京都に行く時にたまたま目に入った本のタイトルは、ずばり、『不味い!』。

著者はあの、「味覚人飛行物体」の異名を持つ醗酵学者・小泉武夫氏。

本は平成15年に醗酵、でなく発行され、17年には文庫になったようです。

著者も語っていますが、世の中には「美味い」ものを語ったものは数々あれど、「不味い」ものについて綴ったものは、あまりみかけません。

「しかし、美味しいものというのは、逆説的に考えれば不味いものがあるからこそ、それに対比して語られるのであって、そう考えると、不味いものの存在は、実は味覚文化の中に在っては大切なことのひとつと言えなくもないのである。」という考えは、正鵠を射ています。

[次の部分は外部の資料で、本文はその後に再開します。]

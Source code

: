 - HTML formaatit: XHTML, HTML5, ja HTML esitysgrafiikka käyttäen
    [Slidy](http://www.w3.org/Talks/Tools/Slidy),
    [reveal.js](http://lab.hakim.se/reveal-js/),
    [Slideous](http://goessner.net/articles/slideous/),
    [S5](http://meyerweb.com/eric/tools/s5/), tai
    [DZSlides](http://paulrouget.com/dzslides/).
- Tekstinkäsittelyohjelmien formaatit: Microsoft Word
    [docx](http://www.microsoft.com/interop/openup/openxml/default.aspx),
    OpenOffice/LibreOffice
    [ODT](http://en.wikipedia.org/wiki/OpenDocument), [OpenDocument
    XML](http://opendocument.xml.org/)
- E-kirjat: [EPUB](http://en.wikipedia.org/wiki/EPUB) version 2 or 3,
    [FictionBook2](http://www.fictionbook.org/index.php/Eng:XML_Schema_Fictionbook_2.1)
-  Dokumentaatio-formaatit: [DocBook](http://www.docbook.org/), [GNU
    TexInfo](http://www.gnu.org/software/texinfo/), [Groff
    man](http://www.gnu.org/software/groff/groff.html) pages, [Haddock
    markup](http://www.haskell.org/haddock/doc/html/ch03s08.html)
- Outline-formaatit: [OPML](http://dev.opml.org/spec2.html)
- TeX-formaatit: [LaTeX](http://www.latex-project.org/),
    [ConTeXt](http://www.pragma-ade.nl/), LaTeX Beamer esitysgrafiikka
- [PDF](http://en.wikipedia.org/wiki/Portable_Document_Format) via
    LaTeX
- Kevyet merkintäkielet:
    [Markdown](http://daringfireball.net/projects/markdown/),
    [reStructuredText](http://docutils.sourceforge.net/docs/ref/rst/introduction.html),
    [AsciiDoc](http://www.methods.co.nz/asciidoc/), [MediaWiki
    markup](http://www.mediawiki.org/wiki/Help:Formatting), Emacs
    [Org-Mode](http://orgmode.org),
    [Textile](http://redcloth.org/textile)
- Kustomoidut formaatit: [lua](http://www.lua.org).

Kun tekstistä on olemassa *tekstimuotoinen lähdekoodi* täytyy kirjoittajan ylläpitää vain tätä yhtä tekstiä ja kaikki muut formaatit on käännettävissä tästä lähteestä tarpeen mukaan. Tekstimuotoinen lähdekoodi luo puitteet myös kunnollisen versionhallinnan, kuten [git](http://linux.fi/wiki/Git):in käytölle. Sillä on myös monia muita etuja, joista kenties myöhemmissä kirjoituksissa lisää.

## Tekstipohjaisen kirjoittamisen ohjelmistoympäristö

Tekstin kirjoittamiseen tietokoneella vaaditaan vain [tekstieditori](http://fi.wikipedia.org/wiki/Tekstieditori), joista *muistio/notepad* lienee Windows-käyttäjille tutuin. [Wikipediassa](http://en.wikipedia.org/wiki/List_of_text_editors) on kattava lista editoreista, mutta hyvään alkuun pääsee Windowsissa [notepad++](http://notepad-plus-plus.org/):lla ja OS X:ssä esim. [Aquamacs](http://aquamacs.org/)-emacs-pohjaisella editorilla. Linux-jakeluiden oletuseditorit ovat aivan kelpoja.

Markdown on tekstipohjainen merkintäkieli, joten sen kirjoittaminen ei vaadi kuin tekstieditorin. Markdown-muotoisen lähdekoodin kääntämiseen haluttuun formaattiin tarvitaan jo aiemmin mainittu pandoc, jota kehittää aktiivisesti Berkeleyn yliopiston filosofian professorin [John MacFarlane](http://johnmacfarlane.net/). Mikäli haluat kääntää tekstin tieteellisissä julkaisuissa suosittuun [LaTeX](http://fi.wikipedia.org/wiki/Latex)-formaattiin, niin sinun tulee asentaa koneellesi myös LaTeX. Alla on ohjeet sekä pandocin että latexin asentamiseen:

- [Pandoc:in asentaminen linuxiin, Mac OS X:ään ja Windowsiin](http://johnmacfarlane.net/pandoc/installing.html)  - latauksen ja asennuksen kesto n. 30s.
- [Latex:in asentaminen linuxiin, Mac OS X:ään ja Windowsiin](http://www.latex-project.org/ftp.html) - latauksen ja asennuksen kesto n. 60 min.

本の中には、世の中の「不味いもの」が、これでもか、と出てきますが、小泉氏は「不味いもの」を3種類に大別しています。

①料理に使う材料や料理人の技量によって不味くなるもの
②美味いものが、環境や条件により不味くなるもの
③食べる人の心理状況により不味くなるもの
のようです。

甘い・辛い・酸っぱい・渋い・苦い、それとうま味の六味に匂いや歯ごたえ、手応えなどがそれを構成するみたいですが、やはり「匂い」は大きいみたいです。

ひるがえって、我が呉服業界。
「美味い」・「不味い」ということはありませんが、やはり店舗には、それに近い評価概念があるかもしれません。

お客様に、ご満足頂けますよう、先程の①②③に該当するようなことを反省し、日々精進して参りますが、更なるご満足のために、お気付きのことなどがございました時は、いつでもお申し付け下さいませ。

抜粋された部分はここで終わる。